SOURCE MATERIAL
========

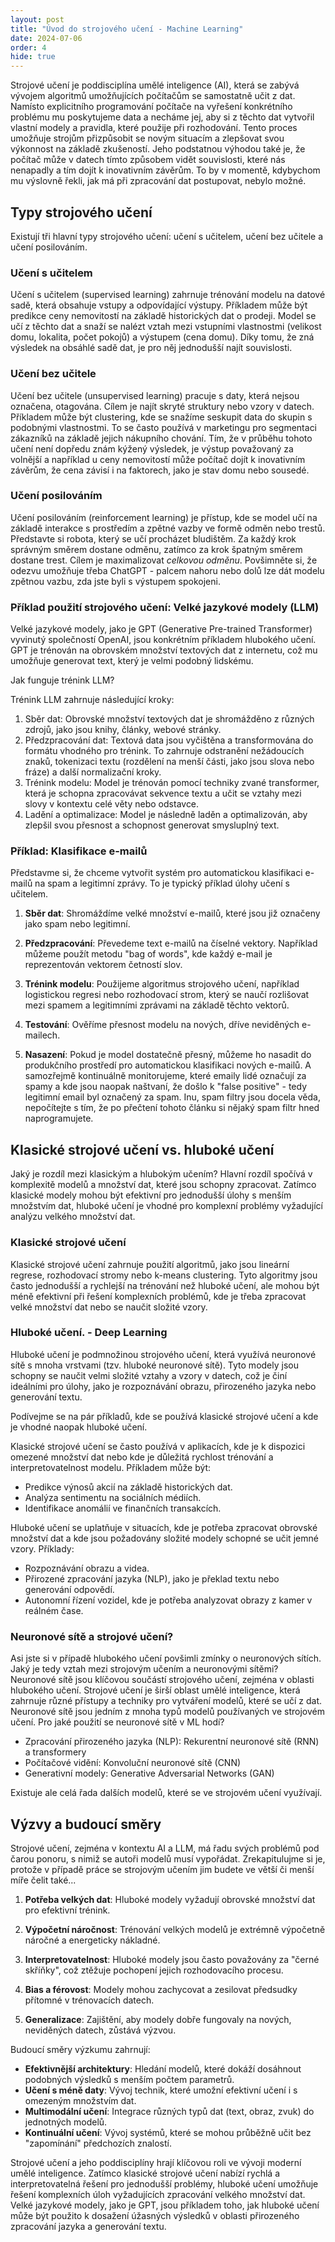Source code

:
 ```yaml
---
layout: post
title: "Úvod do strojového učení - Machine Learning"
date: 2024-07-06
order: 4 
hide: true
---
```


Strojové učení je poddisciplína umělé inteligence (AI), která se zabývá vývojem algoritmů umožňujících počítačům se samostatně učit z dat. Namísto explicitního programování počítače na vyřešení konkrétního problému mu poskytujeme data a necháme jej, aby si z těchto dat vytvořil vlastní modely a pravidla, které použije při rozhodování. Tento proces umožňuje strojům přizpůsobit se novým situacím a zlepšovat svou výkonnost na základě zkušeností. Jeho podstatnou výhodou také je, že počítač může v datech tímto způsobem vidět souvislosti, které nás nenapadly a tím dojít k inovativním závěrům. To by v momentě, kdybychom mu výslovně řekli, jak má při zpracování dat postupovat, nebylo možné. 

## Typy strojového učení

Existují tři hlavní typy strojového učení: učení s učitelem, učení bez učitele a učení posilováním.

### Učení s učitelem
Učení s učitelem (supervised learning) zahrnuje trénování modelu na datové sadě, která obsahuje vstupy a odpovídající výstupy. Příkladem může být predikce ceny nemovitostí na základě historických dat o prodeji. Model se učí z těchto dat a snaží se nalézt vztah mezi vstupními vlastnostmi (velikost domu, lokalita, počet pokojů) a výstupem (cena domu). Díky tomu, že zná výsledek na obsáhlé sadě dat, je pro něj jednodušší najít souvislosti. 

### Učení bez učitele

Učení bez učitele (unsupervised learning) pracuje s daty, která nejsou označena, otagována. Cílem je najít skryté struktury nebo vzory v datech. Příkladem může být clustering, kde se snažíme seskupit data do skupin s podobnými vlastnostmi. To se často používá v marketingu pro segmentaci zákazníků na základě jejich nákupního chování. Tím, že v průběhu tohoto učení není dopředu znám kýžený výsledek, je výstup považovaný za volnější a například u ceny nemovitostí může počítač dojít k inovativním závěrům, že cena závisí i na faktorech, jako je stav domu nebo sousedé. 

### Učení posilováním

Učení posilováním (reinforcement learning) je přístup, kde se model učí na základě interakce s prostředím a zpětné vazby ve formě odměn nebo trestů. Představte si robota, který se učí procházet bludištěm. Za každý krok správným směrem dostane odměnu, zatímco za krok špatným směrem dostane trest. Cílem je maximalizovat *celkovou odměnu*. Povšimněte si, že odezvu umožňuje třeba ChatGPT - palcem nahoru nebo dolů lze dát modelu zpětnou vazbu, zda jste byli s výstupem spokojeni. 

### Příklad použití strojového učení: Velké jazykové modely (LLM)

Velké jazykové modely, jako je GPT (Generative Pre-trained Transformer) vyvinutý společností OpenAI, jsou konkrétním příkladem hlubokého učení. GPT je trénován na obrovském množství textových dat z internetu, což mu umožňuje generovat text, který je velmi podobný lidskému.

Jak funguje trénink LLM?

Trénink LLM zahrnuje následující kroky:

1.	Sběr dat: Obrovské množství textových dat je shromážděno z různých zdrojů, jako jsou knihy, články, webové stránky.
2.	Předzpracování dat: Textová data jsou vyčištěna a transformována do formátu vhodného pro trénink. To zahrnuje odstranění nežádoucích znaků, tokenizaci textu (rozdělení na menší části, jako jsou slova nebo fráze) a další normalizační kroky.
3.	Trénink modelu: Model je trénován pomocí techniky zvané transformer, která je schopna zpracovávat sekvence textu a učit se vztahy mezi slovy v kontextu celé věty nebo odstavce.
4.	Ladění a optimalizace: Model je následně laděn a optimalizován, aby zlepšil svou přesnost a schopnost generovat smysluplný text.

### Příklad: Klasifikace e-mailů

Představme si, že chceme vytvořit systém pro automatickou klasifikaci e-mailů na spam a legitimní zprávy. To je typický příklad úlohy učení s učitelem.

1. **Sběr dat**: Shromáždíme velké množství e-mailů, které jsou již označeny jako spam nebo legitimní.

2. **Předzpracování**: Převedeme text e-mailů na číselné vektory. Například můžeme použít metodu "bag of words", kde každý e-mail je reprezentován vektorem četností slov.

3. **Trénink modelu**: Použijeme algoritmus strojového učení, například logistickou regresi nebo rozhodovací strom, který se naučí rozlišovat mezi spamem a legitimními zprávami na základě těchto vektorů.

4. **Testování**: Ověříme přesnost modelu na nových, dříve neviděných e-mailech.

5. **Nasazení**: Pokud je model dostatečně přesný, můžeme ho nasadit do produkčního prostředí pro automatickou klasifikaci nových e-mailů. A samozřejmě kontinuálně monitorujeme, které emaily lidé označují za spamy a kde jsou naopak naštvaní, že došlo k "false positive" - tedy legitimní email byl označený za spam. Inu, spam filtry jsou docela věda, nepočítejte s tím, že po přečtení tohoto článku si nějaký spam filtr hned naprogramujete. 


## Klasické strojové učení vs. hluboké učení

Jaký je rozdíl mezi klasickým a hlubokým učením? Hlavní rozdíl spočívá v komplexitě modelů a množství dat, které jsou schopny zpracovat. Zatímco klasické modely mohou být efektivní pro jednodušší úlohy s menším množstvím dat, hluboké učení je vhodné pro komplexní problémy vyžadující analýzu velkého množství dat.

### Klasické strojové učení

Klasické strojové učení zahrnuje použití algoritmů, jako jsou lineární regrese, rozhodovací stromy nebo k-means clustering. Tyto algoritmy jsou často jednodušší a rychlejší na trénování než hluboké učení, ale mohou být méně efektivní při řešení komplexních problémů, kde je třeba zpracovat velké množství dat nebo se naučit složité vzory.

### Hluboké učení. - Deep Learning

Hluboké učení je podmnožinou strojového učení, která využívá neuronové sítě s mnoha vrstvami (tzv. hluboké neuronové sítě). Tyto modely jsou schopny se naučit velmi složité vztahy a vzory v datech, což je činí ideálními pro úlohy, jako je rozpoznávání obrazu, přirozeného jazyka nebo generování textu.

Podívejme se na pár příkladů, kde se používá klasické strojové učení a kde je vhodné naopak hluboké učení. 

Klasické strojové učení se často používá v aplikacích, kde je k dispozici omezené množství dat nebo kde je důležitá rychlost trénování a interpretovatelnost modelu. Příkladem může být:

- Predikce výnosů akcií na základě historických dat.
- Analýza sentimentu na sociálních médiích.
- Identifikace anomálií ve finančních transakcích.

Hluboké učení se uplatňuje v situacích, kde je potřeba zpracovat obrovské množství dat a kde jsou požadovány složité modely schopné se učit jemné vzory. Příklady:
	
- Rozpoznávání obrazu a videa.
- Přirozené zpracování jazyka (NLP), jako je překlad textu nebo generování odpovědí.
- Autonomní řízení vozidel, kde je potřeba analyzovat obrazy z kamer v reálném čase.

### Neuronové sítě a strojové učení?

Asi jste si v případě hlubokého učení povšimli zmínky o neuronových sítích. Jaký je tedy vztah mezi strojovým učením a neuronovými sítěmi? Neuronové sítě jsou klíčovou součástí strojového učení, zejména v oblasti hlubokého učení. Strojové učení je širší oblast umělé inteligence, která zahrnuje různé přístupy a techniky pro vytváření modelů, které se učí z dat. Neuronové sítě jsou jedním z mnoha typů modelů používaných ve strojovém učení. Pro jaké použití se neuronové sítě v ML hodí?

- Zpracování přirozeného jazyka (NLP): Rekurentní neuronové sítě (RNN) a transformery
- Počítačové vidění: Konvoluční neuronové sítě (CNN)
- Generativní modely: Generative Adversarial Networks (GAN)

Existuje ale celá řada dalších modelů, které se ve strojovém učení využívají.


## Výzvy a budoucí směry

Strojové učení, zejména v kontextu AI a LLM, má řadu svých problémů pod čarou ponoru, s nimiž se autoři modelů musí vypořádat. Zrekapitulujme si je, protože v případě práce se strojovým učením jim budete ve větší či menší míře čelit také... 

1. **Potřeba velkých dat**: Hluboké modely vyžadují obrovské množství dat pro efektivní trénink.

2. **Výpočetní náročnost**: Trénování velkých modelů je extrémně výpočetně náročné a energeticky nákladné.

3. **Interpretovatelnost**: Hluboké modely jsou často považovány za "černé skříňky", což ztěžuje pochopení jejich rozhodovacího procesu.

4. **Bias a férovost**: Modely mohou zachycovat a zesilovat předsudky přítomné v trénovacích datech.

5. **Generalizace**: Zajištění, aby modely dobře fungovaly na nových, neviděných datech, zůstává výzvou.

Budoucí směry výzkumu zahrnují:

- **Efektivnější architektury**: Hledání modelů, které dokáží dosáhnout podobných výsledků s menším počtem parametrů.
- **Učení s méně daty**: Vývoj technik, které umožní efektivní učení i s omezeným množstvím dat.
- **Multimodální učení**: Integrace různých typů dat (text, obraz, zvuk) do jednotných modelů.
- **Kontinuální učení**: Vývoj systémů, které se mohou průběžně učit bez "zapomínání" předchozích znalostí.

Strojové učení a jeho poddisciplíny hrají klíčovou roli ve vývoji moderní umělé inteligence. Zatímco klasické strojové učení nabízí rychlá a interpretovatelná řešení pro jednodušší problémy, hluboké učení umožňuje řešení komplexních úloh vyžadujících zpracování velkého množství dat. Velké jazykové modely, jako je GPT, jsou příkladem toho, jak hluboké učení může být použito k dosažení úžasných výsledků v oblasti přirozeného zpracování jazyka a generování textu.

========

WHAT THE TASK REQUIRES
For each line above that contains the word "Předzpracování", make a copy.

SOLUTION
2.	Předzpracování dat: Textová data jsou vyčištěna a transformována do formátu vhodného pro trénink. To zahrnuje odstranění nežádoucích znaků, tokenizaci textu (rozdělení na menší části, jako jsou slova nebo fráze) a další normalizační kroky.
2. **Předzpracování**: Převedeme text e-mailů na číselné vektory. Například můžeme použít metodu "bag of words", kde každý e-mail je reprezentován vektorem četností slov.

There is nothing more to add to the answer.